# EXERCISE BRIEF:
Within these entries, which lines include the string "scene"? Copy each one.

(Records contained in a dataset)

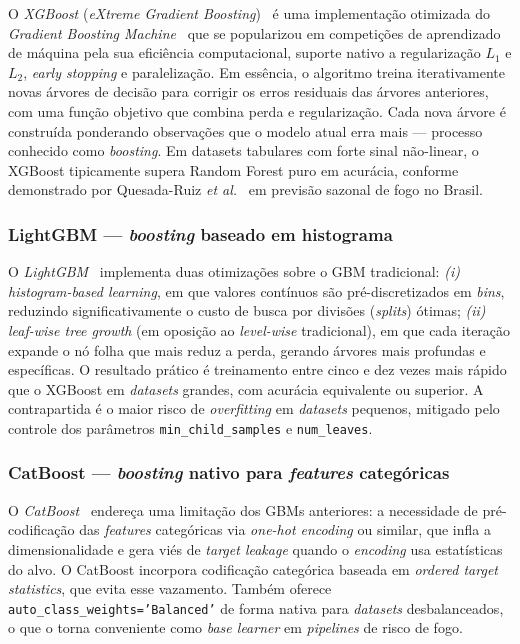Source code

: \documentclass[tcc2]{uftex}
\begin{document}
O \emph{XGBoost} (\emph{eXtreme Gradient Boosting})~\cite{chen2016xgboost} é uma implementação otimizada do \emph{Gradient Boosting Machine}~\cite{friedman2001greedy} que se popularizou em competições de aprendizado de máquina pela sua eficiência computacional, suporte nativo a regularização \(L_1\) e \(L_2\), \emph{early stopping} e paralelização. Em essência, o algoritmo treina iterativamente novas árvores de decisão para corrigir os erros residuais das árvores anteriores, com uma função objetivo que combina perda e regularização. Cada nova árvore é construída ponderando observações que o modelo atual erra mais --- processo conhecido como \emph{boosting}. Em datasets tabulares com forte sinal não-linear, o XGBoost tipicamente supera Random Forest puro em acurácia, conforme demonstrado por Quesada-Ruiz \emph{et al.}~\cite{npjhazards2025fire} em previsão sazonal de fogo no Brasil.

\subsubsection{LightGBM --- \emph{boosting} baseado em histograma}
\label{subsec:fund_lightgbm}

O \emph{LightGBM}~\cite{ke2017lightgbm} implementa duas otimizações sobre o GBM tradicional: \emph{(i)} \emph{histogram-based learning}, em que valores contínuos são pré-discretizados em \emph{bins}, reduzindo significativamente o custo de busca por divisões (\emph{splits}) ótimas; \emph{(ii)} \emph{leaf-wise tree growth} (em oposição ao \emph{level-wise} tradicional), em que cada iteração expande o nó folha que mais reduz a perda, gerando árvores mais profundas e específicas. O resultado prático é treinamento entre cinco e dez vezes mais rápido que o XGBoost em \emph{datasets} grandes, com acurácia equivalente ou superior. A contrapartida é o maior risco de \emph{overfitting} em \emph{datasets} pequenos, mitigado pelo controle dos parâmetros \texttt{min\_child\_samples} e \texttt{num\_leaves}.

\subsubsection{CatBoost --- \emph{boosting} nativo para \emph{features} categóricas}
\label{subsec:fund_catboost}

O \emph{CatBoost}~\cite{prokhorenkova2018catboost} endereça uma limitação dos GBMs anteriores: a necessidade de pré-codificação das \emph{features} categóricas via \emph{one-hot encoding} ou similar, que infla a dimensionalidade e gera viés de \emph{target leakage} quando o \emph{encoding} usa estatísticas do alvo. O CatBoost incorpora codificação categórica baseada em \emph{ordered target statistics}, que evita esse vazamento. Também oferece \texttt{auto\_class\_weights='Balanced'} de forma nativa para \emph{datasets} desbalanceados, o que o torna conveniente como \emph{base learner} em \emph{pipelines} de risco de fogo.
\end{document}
---
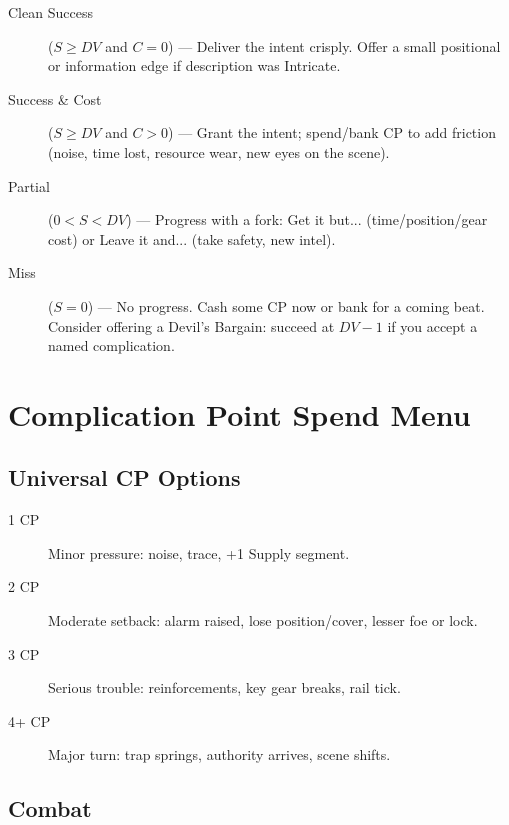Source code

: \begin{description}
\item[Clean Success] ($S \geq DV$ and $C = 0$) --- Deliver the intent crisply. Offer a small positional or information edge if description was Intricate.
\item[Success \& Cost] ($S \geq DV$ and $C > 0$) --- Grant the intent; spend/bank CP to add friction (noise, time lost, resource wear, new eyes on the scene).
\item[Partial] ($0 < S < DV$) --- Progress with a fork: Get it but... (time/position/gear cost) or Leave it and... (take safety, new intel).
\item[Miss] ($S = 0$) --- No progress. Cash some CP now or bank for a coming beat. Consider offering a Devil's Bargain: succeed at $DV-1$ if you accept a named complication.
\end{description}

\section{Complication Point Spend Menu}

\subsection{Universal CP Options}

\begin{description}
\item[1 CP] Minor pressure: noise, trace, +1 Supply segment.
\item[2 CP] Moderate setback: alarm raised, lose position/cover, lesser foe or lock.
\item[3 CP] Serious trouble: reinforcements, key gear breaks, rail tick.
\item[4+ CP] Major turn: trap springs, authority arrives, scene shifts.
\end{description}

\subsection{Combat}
* * *
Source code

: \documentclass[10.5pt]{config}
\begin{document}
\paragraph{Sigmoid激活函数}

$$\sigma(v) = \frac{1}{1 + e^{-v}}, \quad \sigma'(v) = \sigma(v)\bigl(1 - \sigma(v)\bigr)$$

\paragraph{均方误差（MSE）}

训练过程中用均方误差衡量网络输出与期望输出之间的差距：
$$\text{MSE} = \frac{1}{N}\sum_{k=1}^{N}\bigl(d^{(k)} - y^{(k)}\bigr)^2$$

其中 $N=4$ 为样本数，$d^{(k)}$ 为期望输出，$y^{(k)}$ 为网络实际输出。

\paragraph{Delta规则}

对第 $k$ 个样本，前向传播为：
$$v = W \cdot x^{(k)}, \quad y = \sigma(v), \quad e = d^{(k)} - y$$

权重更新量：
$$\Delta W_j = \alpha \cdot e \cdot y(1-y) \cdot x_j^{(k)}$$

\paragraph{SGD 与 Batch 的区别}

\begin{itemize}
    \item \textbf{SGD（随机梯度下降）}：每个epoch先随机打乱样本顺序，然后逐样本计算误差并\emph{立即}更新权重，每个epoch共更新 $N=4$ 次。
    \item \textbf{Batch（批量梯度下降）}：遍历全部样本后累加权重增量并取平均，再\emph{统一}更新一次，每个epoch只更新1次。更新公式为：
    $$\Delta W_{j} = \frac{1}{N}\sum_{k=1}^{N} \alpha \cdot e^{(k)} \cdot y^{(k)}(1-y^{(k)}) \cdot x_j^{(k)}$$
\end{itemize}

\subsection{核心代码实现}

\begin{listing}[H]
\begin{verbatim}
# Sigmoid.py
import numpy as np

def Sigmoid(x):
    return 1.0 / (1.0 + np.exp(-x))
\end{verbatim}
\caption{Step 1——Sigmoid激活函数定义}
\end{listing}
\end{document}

# TASK RESPONSE:
\item[Success \& Cost] ($S \geq DV$ and $C > 0$) --- Grant the intent; spend/bank CP to add friction (noise, time lost, resource wear, new eyes on the scene).
\item[4+ CP] Major turn: trap springs, authority arrives, scene shifts.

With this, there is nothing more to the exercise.